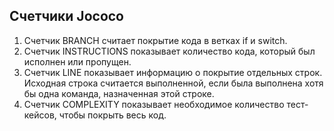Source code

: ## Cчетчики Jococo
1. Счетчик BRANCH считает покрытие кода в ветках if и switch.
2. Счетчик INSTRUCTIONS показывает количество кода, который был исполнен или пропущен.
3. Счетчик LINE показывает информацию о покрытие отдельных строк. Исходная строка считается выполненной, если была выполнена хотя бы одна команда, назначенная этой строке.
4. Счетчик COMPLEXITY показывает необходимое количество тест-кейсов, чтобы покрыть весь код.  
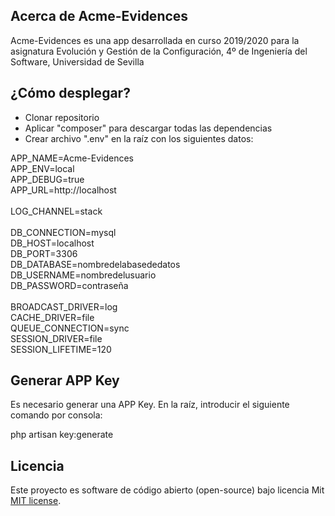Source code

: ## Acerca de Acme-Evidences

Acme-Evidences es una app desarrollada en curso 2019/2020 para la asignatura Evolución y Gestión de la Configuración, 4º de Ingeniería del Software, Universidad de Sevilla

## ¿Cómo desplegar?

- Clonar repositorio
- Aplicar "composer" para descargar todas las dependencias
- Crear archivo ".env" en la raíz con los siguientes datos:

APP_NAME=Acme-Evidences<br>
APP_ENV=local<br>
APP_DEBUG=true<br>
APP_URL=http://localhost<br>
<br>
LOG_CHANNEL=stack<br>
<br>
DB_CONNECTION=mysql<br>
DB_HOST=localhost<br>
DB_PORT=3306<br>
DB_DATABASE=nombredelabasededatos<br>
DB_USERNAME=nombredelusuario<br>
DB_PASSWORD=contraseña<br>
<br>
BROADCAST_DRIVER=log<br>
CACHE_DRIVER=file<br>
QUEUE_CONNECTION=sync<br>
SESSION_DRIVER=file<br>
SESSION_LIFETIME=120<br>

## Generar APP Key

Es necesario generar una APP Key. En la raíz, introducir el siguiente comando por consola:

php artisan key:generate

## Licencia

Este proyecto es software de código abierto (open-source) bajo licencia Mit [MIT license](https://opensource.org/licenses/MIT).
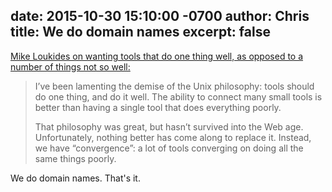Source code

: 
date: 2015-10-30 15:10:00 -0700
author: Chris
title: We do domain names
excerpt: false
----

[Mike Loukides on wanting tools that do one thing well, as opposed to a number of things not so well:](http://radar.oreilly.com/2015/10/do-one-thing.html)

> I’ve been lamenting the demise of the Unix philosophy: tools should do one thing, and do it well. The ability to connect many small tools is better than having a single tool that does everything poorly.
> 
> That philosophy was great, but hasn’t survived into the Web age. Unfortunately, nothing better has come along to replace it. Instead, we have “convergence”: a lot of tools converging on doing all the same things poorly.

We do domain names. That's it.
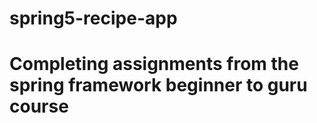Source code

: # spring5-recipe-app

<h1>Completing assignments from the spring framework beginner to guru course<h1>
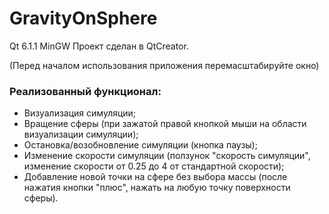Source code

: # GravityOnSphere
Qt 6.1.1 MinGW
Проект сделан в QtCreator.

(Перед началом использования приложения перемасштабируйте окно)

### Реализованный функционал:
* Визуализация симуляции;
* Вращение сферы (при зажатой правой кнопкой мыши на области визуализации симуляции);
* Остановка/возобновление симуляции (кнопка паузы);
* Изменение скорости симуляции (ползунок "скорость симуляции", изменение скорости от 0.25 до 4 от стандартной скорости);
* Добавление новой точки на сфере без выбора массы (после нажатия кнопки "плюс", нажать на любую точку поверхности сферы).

_ _ _ _

▶ [Work item] Look through the listing above. Pick out each line with "кода" and copy it.

▶ [Task response]
1. Счетчик BRANCH считает покрытие кода в ветках if и switch.
2. Счетчик INSTRUCTIONS показывает количество кода, который был исполнен или пропущен.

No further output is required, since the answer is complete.